*** INPUT FOR THIS TASK ***

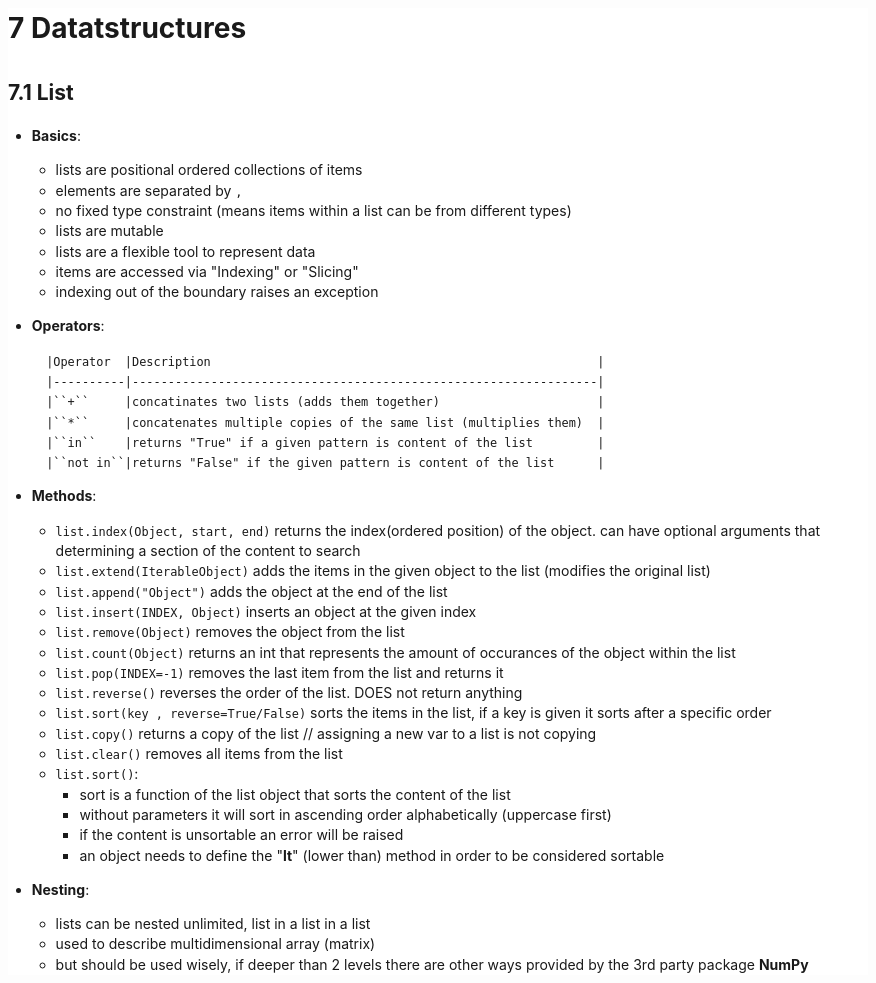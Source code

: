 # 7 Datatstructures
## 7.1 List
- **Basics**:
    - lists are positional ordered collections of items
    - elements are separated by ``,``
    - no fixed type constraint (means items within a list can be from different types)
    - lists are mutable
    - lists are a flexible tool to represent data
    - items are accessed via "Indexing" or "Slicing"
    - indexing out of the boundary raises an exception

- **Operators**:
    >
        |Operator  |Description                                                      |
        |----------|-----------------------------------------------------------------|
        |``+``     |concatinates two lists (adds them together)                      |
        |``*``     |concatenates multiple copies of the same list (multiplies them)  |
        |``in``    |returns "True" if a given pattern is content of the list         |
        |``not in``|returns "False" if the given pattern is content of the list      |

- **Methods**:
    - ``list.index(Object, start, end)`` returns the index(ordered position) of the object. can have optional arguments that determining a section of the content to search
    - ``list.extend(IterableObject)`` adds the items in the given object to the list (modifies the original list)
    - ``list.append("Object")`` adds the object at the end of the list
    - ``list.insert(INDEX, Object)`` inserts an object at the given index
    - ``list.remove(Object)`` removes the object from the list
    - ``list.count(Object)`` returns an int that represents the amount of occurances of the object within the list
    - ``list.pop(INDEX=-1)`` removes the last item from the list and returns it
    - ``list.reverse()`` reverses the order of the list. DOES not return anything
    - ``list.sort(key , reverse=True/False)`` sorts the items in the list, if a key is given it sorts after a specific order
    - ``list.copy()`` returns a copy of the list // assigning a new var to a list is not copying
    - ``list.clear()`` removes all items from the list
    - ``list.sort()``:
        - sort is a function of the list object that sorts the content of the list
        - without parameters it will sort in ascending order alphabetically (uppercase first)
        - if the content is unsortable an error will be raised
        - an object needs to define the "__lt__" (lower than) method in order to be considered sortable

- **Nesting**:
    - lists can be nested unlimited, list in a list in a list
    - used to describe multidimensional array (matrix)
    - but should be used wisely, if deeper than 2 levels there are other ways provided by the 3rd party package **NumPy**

***
*** INPUT FOR THIS TASK ***

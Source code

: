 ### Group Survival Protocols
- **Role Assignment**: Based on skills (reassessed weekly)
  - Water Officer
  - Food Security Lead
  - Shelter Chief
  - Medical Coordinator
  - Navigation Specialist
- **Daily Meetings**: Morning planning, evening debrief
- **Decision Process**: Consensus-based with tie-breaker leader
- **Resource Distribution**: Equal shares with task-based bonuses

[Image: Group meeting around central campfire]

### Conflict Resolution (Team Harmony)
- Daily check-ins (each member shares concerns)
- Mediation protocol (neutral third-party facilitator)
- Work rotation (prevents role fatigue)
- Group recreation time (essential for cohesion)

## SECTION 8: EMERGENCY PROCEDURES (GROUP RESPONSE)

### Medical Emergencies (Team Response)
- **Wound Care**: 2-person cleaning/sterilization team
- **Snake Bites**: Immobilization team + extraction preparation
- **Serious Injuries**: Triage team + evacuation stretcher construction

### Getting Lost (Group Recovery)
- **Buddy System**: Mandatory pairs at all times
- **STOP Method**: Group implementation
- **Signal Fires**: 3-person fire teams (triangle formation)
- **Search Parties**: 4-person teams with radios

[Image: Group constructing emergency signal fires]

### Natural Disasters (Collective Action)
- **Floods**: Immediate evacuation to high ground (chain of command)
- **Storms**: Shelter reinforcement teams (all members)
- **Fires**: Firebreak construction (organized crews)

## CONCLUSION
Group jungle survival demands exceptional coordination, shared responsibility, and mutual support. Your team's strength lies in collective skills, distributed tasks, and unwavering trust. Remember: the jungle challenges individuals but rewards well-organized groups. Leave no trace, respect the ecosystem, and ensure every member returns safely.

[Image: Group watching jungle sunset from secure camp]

***
*** INPUT FOR THIS TASK ***

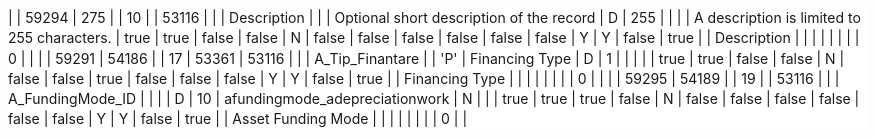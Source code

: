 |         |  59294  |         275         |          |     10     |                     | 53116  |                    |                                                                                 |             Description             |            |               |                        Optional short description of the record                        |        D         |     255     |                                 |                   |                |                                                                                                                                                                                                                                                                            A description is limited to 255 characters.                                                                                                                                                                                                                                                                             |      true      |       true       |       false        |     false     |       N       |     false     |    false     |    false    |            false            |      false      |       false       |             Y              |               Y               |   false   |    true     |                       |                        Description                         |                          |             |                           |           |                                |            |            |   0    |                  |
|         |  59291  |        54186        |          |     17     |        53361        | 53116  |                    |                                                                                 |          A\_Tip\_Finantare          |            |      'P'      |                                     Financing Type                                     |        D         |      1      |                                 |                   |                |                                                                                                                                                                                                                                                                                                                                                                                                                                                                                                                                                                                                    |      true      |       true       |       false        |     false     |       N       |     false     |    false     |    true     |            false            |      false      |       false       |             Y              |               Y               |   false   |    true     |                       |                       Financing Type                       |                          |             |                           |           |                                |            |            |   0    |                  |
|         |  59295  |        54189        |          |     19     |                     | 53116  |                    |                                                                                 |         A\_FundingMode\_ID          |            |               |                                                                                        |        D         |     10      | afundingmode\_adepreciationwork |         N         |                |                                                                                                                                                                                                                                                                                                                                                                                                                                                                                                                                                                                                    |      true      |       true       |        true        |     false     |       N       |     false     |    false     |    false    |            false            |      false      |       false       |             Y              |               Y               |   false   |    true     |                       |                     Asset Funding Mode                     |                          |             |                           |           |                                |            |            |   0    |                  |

***

HOW TO COMPLETE THIS TASK
What you give back should be exactly the lines of the data above from the line with "Group Survival Protocols" through the line with "- **Floods**: Immediate", both of those included, and nothing more.

RESULT OF THE TASK
: ### Group Survival Protocols
- **Role Assignment**: Based on skills (reassessed weekly)
  - Water Officer
  - Food Security Lead
  - Shelter Chief
  - Medical Coordinator
  - Navigation Specialist
- **Daily Meetings**: Morning planning, evening debrief
- **Decision Process**: Consensus-based with tie-breaker leader
- **Resource Distribution**: Equal shares with task-based bonuses

[Image: Group meeting around central campfire]

### Conflict Resolution (Team Harmony)
- Daily check-ins (each member shares concerns)
- Mediation protocol (neutral third-party facilitator)
- Work rotation (prevents role fatigue)
- Group recreation time (essential for cohesion)

## SECTION 8: EMERGENCY PROCEDURES (GROUP RESPONSE)

### Medical Emergencies (Team Response)
- **Wound Care**: 2-person cleaning/sterilization team
- **Snake Bites**: Immobilization team + extraction preparation
- **Serious Injuries**: Triage team + evacuation stretcher construction

### Getting Lost (Group Recovery)
- **Buddy System**: Mandatory pairs at all times
- **STOP Method**: Group implementation
- **Signal Fires**: 3-person fire teams (triangle formation)
- **Search Parties**: 4-person teams with radios

[Image: Group constructing emergency signal fires]

### Natural Disasters (Collective Action)
- **Floods**: Immediate evacuation to high ground (chain of command)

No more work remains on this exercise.